Каждый поэт мечтает написать такое стихотворение, которое хотелось бы читать шепотом.

Поэт обязан относиться к читателю с доверием и уважением.

…И я заметил, что грань между писателем и читателем как-то стирается. Разве есть граница между деревом и почвой, на которой оно растет?

В любом случае оставаться самим собой — вот лучший способ завоевать читателя.

Административное оружие в руках писателя авторитетно только для прохожих, а не для читателя.

Гоголь, Щедрин, Гулливер — патриоты. Сатира — это всегда путешествие в страну дураков. Если по пути попадается хоть один умный — маршрут изменяется и мы переходим в другой жанр, вероятней всего — в жанр памфлета.

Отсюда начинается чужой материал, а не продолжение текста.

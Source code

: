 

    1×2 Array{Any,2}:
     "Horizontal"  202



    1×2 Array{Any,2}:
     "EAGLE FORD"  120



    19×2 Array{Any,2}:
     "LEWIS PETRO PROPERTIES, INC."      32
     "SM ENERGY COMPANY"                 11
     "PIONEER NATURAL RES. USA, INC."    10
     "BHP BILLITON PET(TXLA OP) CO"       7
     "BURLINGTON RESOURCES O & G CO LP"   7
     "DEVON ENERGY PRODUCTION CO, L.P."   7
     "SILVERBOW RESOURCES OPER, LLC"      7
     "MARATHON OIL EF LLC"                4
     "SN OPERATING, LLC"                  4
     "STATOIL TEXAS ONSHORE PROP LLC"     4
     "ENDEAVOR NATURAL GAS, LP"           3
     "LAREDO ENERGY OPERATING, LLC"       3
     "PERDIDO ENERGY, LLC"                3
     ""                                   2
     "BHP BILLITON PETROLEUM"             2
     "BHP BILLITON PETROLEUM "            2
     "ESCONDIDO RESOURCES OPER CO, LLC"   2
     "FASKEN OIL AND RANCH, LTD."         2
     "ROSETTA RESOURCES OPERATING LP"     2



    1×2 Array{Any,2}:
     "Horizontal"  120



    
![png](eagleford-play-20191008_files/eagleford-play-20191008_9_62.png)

Гений — это вечная наша дружба с ним.

Любить могут многие, а по-настоящему видеть может только художник.

На спекуляции чувств поэт долго не проживет. Эта губная помада мелких чувствишек скоро сотрется. Сам потом пожалеет…

Маяковский. Знаете, что это такое? Это нервная система Октября.

В искусстве обязательно должен наступить тот момент, когда золото начинает серебриться, и тогда оно становится еще дороже.

Нельзя заниматься литературой во вторую смену, тем более — в ночную. Она этого не прощает.

Давайте писать так, чтобы нравиться друг другу!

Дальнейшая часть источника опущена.